This month, Gov. Arnold Schwarzenegger and Assembly Speaker Fabian Nunez (D-Los Angeles) came to terms on a plan that would cover many, but not all, of the state’s uninsured. It would also require insurance companies to provide policies to everyone, including people with preexisting medical conditions (such as recently diagnosed diabetics like me).

It would not, however, do much, if anything, to contain runaway healthcare costs.

The bill still needs Senate approval. The plan would then go before voters, who would be asked to approve taxing themselves to cover the estimated $14-billion price tag. Meanwhile, the state is projected to run a similarly huge $14-billion budget deficit next year.

Cooking up a healthcare reform plan without first securing the money to pay for it isn’t exactly a profile in political courage.

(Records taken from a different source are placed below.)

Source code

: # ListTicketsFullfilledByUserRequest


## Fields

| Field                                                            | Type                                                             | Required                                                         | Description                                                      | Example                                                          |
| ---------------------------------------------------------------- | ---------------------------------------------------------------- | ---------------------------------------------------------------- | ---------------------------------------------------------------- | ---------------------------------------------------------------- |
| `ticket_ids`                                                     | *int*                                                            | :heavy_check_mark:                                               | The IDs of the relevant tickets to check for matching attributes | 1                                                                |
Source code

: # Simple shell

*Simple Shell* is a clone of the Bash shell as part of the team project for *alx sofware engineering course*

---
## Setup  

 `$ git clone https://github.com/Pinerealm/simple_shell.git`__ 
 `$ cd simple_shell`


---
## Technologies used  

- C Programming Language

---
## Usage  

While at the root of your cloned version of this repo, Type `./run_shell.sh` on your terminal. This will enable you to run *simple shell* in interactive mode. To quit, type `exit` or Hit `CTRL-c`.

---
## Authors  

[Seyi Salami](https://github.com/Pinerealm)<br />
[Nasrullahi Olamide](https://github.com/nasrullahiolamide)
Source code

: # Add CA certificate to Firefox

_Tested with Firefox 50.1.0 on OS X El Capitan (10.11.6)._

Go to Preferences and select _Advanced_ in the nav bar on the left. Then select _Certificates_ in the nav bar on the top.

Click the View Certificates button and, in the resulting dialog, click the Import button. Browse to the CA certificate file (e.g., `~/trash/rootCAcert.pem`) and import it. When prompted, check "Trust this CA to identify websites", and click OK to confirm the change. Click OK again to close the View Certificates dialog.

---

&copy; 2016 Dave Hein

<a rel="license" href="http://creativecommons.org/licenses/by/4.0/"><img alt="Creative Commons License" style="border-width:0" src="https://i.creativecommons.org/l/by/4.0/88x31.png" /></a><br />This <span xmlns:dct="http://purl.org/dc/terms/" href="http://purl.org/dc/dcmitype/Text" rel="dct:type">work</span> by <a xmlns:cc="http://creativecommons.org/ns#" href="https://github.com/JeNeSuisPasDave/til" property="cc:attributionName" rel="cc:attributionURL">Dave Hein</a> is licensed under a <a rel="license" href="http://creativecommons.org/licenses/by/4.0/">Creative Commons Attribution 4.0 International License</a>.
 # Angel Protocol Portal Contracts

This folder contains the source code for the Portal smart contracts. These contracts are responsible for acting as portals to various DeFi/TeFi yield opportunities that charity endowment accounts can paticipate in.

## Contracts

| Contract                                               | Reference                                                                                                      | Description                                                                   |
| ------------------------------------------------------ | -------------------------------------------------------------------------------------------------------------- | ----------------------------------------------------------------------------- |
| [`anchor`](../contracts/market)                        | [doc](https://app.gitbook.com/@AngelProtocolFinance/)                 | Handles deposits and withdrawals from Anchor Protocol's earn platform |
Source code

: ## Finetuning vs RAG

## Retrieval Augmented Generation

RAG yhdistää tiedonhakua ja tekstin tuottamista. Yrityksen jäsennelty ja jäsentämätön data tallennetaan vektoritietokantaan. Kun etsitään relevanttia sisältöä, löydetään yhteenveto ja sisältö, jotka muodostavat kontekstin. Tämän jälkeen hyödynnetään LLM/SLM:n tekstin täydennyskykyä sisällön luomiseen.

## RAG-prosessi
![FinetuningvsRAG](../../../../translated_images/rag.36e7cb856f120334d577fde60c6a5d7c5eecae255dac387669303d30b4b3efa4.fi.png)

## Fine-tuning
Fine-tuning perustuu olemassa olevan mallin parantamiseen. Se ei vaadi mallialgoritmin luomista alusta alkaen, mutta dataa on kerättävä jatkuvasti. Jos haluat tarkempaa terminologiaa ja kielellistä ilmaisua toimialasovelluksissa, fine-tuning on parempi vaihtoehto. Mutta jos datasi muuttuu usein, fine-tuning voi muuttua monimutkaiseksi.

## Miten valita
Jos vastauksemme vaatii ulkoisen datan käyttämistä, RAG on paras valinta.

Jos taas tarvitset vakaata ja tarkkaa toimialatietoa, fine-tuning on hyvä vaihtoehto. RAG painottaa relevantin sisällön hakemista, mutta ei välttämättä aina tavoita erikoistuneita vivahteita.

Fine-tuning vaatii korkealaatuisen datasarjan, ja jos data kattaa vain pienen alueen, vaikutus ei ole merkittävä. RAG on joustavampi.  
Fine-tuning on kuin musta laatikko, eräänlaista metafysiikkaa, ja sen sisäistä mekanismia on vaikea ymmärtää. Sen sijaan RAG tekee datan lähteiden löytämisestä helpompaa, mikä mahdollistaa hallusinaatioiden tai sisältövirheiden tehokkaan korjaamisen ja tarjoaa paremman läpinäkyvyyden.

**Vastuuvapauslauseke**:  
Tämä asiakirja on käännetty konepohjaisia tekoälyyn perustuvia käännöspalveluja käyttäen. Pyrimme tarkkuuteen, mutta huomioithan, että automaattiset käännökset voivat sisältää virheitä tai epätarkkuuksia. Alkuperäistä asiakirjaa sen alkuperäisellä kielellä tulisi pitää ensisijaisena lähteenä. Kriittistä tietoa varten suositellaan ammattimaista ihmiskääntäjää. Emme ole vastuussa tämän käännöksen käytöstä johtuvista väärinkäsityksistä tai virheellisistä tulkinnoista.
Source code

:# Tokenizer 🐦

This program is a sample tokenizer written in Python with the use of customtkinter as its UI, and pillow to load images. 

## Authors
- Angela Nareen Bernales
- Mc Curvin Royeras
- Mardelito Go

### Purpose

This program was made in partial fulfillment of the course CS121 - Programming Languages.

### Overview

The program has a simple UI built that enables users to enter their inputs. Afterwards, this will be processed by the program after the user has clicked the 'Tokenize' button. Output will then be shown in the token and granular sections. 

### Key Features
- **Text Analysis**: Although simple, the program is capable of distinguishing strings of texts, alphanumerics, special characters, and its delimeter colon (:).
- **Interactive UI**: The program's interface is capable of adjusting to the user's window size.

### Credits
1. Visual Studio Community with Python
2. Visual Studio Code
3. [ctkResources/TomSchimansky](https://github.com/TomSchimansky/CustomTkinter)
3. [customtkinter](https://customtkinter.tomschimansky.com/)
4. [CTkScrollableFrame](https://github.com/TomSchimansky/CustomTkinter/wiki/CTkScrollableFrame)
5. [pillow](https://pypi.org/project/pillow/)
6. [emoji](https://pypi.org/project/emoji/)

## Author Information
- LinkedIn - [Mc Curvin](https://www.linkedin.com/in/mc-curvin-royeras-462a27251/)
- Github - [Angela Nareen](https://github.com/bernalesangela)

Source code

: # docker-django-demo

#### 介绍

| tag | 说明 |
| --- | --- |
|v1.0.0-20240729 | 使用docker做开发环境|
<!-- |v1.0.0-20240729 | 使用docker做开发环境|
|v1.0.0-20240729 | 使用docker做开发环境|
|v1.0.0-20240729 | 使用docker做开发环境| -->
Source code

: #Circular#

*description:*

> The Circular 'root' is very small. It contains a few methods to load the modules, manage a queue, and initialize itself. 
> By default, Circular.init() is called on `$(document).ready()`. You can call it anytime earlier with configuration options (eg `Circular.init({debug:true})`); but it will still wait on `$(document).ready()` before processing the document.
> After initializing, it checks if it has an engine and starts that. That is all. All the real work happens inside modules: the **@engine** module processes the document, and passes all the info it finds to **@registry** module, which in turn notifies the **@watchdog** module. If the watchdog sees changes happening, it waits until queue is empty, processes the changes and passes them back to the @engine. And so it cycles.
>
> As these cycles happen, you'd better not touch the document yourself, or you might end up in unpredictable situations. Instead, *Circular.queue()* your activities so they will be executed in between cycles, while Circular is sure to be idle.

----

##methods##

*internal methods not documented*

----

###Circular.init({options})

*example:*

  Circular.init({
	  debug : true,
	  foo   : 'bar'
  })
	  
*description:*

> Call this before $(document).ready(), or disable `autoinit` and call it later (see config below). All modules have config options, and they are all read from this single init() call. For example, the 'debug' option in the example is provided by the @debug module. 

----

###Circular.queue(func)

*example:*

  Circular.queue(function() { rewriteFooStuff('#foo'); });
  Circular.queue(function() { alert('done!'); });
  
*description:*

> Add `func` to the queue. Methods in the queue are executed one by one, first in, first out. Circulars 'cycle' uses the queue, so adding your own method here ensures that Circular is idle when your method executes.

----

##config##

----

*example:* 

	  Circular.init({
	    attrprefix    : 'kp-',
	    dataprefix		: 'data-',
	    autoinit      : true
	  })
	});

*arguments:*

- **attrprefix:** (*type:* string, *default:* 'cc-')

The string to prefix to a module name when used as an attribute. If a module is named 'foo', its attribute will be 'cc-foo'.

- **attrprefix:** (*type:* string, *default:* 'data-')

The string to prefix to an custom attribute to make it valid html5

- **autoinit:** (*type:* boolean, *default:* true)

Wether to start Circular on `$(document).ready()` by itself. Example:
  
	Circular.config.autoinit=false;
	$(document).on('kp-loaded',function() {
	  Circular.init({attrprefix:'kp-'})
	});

Our leaders might just as well have promised every child a pony, so long as taxpayers foot the bill. Will anyone be surprised when this whole thing collapses at the ballot box in November?

At the national level, we have Republican presidential candidates Rudolph W. Giuliani, John McCain and Fred Thompson -- each a cancer survivor -- heartlessly espousing plans that don’t guarantee coverage to people with similarly serious illnesses.

Meantime, Democrats Sen. Hillary Rodham Clinton, Sen. Barack Obama and former Sen. John Edwards are duking it out for the universal-coverage high ground but have come up short on details about how they’d achieve this goal, how they’d pay for it and how they’d keep the insurance industry from gouging millions of people in the process.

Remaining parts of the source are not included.